Thursday 31 March 2011

Book Review: Girlfriend in a Coma by Douglas Coupland

I've been meaning to read Girlfriend in a Coma for a while; it's always on sale in HMV and Fopp for a few quid, has an interesting cover and of course, a title taken from a Smiths song.

This novel has a 3 part structure - part 1 is narrated in the first person by Richard whose girlfriend Karen ends up in a coma aged 17, part 2 moves into third person when she wakes up 17 years later, while part 3 moves into another first person narrative from a ghost named Jared.  Oh and the Apocalypse has happened. Confused?  Well I was, and still am.  Jared bookends the story.  We'll come back to him later.

I quite enjoyed the start - a bit of late '70s nostalgia and a suitably morbid premise, despite the OTT language in places.  In the first few pages we learn the December night air felt like 'the air of the Moon'; the city dreams of 'only what the embryo knows'; Richard and Karen were 'pumping like lions'; Richard 'thought of jewels being tossed off an ocean liner over the Marianas Trench'.  Err, what?

(PLOT SPOILERS AHEAD)

Karen falls into a coma rather than confront the vision of the future she sees.  Okay! This is my kind of stuff!  But things gradually become more slipshod.  The sudden change to third person was a bit off putting, but the change to Jared's narration was totally jarring.  I kept on thinking he was Richard, our initial narrator.  No surprise as their voice is exactly the same.  Who is this Jared anyway?  Some teenager who was friends with the main characters and died before the story begins.  He hovers over them, after the plague, touching them and giving them gifts, curing their ailments etc like some high school Virgin Mary in American football shoulder pads.

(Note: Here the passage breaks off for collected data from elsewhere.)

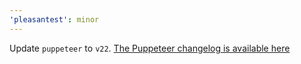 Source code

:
 ```yaml
---
'pleasantest': minor
---
```


Update `puppeteer` to `v22`. [The Puppeteer changelog is available here](https://github.com/puppeteer/puppeteer/blob/main/packages/puppeteer/CHANGELOG.md#2200-2024-02-05)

Throw in some ridiculous and pretentious mumbo-jumbo and a million pop culture references (yes I can see you like The Smiths).  And then it was all a dream.  Sort of.

Sunday 20 March 2011

Book Review: The Passage by Justin Cronin

I've just finished Justin Cronin's The Passage - thank the Lord.  You know when you've been reading a book for too long and you just want to move onto another story?  Well it was getting to that stage.  I'm normally a quick reader but this behemoth had me going for about 3 weeks.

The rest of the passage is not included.